What he seems to have negotiated (Age 19th) was an effective 36-hour week and half-a-dozen more apprentices. Taxpayer funded, of course. ‘It’ll get the Premier off my back’, he said. ‘Obviously we need to give the parties a bit of a shove sometimes.’ Mr Mighell seems to have found it a fairly predictable bit of a pushover. The Herald-Sun report of the deal allowed Ron Walker to swear that he’d ‘always believed in more apprenticeships in the building industry’. The Herald-Sun credited contractors and Mr Walker with the outcome; the Age gave it to the contractors and the GP Corporation; only the Australian said the deal was brokered by Premier Bracks (also the union’s helpful opinion). Standard plot; sub-standard script. And a general lack of accountability.
One talkback caller on 3LO (18th) did point out that such problems arose ‘because it’s a temporary site in a public park’. Hockey-playing supporter of hockey stadiums in Royal Park, host Jon Faine, responded that permanent race sites such as Phillip Island also involved a lot of work for events there. Really. Even Chairman Walker said after last year’s race (Australian, 9.3.99) that it was ‘the $16.5m cost of installing and removing the race amenities – 54,000 tonnes of equipment – that would keep the Formula 1 race in the red’. Not only that, of course, but Mr Faine might check formula1.com, which recently reported that the British GP is to remain at Silverstone. A plan to remove it to Brands Hatch has fallen through ‘because of the unacceptable costs of developing a new venue compared to using an established permanent one, plus environmental issues and local council planning problems’. And unlike Mr Walker’s, the British GP is not subsidised.

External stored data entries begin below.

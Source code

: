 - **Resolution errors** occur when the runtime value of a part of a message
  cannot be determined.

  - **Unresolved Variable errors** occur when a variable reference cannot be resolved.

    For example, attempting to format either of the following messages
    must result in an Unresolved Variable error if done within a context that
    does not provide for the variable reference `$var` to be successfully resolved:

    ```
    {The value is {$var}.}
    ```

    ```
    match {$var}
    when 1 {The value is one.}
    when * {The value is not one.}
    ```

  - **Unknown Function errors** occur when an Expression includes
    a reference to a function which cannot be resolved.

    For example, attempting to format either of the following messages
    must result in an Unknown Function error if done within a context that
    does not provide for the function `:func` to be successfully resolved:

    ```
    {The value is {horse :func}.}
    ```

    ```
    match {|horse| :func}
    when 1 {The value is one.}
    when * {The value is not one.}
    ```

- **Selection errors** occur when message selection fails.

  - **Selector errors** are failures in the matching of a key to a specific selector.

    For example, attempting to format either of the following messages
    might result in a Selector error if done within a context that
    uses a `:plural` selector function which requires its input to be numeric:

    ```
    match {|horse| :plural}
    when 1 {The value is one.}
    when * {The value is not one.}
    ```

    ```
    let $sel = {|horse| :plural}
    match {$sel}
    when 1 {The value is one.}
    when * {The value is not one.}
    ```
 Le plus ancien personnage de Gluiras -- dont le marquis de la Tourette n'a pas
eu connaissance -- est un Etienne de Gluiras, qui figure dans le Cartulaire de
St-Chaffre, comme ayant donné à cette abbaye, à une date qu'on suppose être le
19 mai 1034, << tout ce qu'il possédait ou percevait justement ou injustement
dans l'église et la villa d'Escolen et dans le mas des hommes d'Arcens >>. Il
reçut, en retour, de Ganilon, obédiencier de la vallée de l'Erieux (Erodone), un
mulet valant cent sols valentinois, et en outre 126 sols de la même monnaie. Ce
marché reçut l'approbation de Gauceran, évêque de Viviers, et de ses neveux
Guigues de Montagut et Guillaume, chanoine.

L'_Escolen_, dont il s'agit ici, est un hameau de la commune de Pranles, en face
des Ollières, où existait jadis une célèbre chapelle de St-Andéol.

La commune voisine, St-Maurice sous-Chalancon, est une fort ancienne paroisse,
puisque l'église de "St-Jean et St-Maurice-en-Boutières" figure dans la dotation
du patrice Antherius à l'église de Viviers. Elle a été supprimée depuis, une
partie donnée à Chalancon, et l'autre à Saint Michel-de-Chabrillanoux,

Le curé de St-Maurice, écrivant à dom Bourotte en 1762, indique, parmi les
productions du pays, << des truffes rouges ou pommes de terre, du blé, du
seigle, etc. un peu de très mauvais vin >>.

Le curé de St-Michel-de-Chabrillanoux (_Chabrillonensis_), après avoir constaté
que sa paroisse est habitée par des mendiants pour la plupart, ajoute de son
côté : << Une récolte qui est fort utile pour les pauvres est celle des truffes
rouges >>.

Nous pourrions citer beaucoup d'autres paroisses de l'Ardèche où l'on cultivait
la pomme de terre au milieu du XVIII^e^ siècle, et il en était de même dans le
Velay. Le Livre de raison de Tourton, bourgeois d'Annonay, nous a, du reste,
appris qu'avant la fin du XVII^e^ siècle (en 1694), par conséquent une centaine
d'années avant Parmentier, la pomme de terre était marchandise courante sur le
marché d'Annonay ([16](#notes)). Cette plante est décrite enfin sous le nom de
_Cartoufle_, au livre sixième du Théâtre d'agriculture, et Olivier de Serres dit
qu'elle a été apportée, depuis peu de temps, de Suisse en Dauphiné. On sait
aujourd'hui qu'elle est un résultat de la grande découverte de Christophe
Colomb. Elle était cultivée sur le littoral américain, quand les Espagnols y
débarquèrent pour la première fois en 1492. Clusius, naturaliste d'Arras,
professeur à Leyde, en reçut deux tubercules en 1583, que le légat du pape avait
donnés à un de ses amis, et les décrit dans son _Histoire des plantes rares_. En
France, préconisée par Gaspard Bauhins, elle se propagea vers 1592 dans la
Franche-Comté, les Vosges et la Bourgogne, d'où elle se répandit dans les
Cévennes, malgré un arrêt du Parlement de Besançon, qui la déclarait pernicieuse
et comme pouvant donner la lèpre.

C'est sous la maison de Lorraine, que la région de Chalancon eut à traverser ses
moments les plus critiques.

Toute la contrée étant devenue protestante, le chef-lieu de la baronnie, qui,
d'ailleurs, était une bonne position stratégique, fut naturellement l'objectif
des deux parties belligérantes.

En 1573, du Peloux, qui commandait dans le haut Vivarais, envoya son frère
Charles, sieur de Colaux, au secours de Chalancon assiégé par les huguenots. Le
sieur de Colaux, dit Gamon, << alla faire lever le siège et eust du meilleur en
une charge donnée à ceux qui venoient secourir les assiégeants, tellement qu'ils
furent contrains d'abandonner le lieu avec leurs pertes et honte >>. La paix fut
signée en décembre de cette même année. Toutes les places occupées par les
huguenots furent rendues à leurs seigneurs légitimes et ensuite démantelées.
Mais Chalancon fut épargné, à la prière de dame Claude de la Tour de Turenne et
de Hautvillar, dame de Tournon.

Formula 1 boss Bernie Ecclestone was briefly linked with Brands Hatch but as the Financial Review (21st) reports, he is now selling just over a third of his F1 Holding company to an investment company for well over $1B, leaving him with a mere 50%. We can be proud that our own Ron Walker played go-between in the deal, together with Brian Powers, ex-Packer man and investment company partner. Our main interest at this stage is in Mr Powers’ chairmanship of Fairfax. We’ll check reports of the Fairfax Age on the GP with special care in future.
The Review also reminds us of Bernie’s continuing troubles with the European Commission and allegations of ‘abuse of market power over TV rights’ at every venue – one simple reason why Victorian taxpayers have had to subsidise the Melbourne event so massively. The boss of the Silverstone circuit responds to what the London Financial Times (14th) calls this possible death knell for the European arm of the sport by pointing out that ‘F1 has become a global TV circus (so) it doesn’t really matter where it’s held’. True, but SAP is based on the fact that it really does matter where the event is not held – namely, in an inner city public park.
A Save Albert Park slogan for relocating the event is ‘as long as it takes’. It’s echoed in the Australian’s article (18th) and the BBC documentary (SBS 22nd) on the great ten-year McLibel case – the longest trial in British history. We’re told that the two activists against McDonald’s thought they understood the anarchist’s rule of engagement: ‘The struggle is the victory’. Well, so they did, and it’s not over yet. But after six years of its own campaign, SAP certainly understands when they say that ‘it was very much like going into a war with us defending the public interest. The more obstacles we met, the more determined we became’. Indeed.”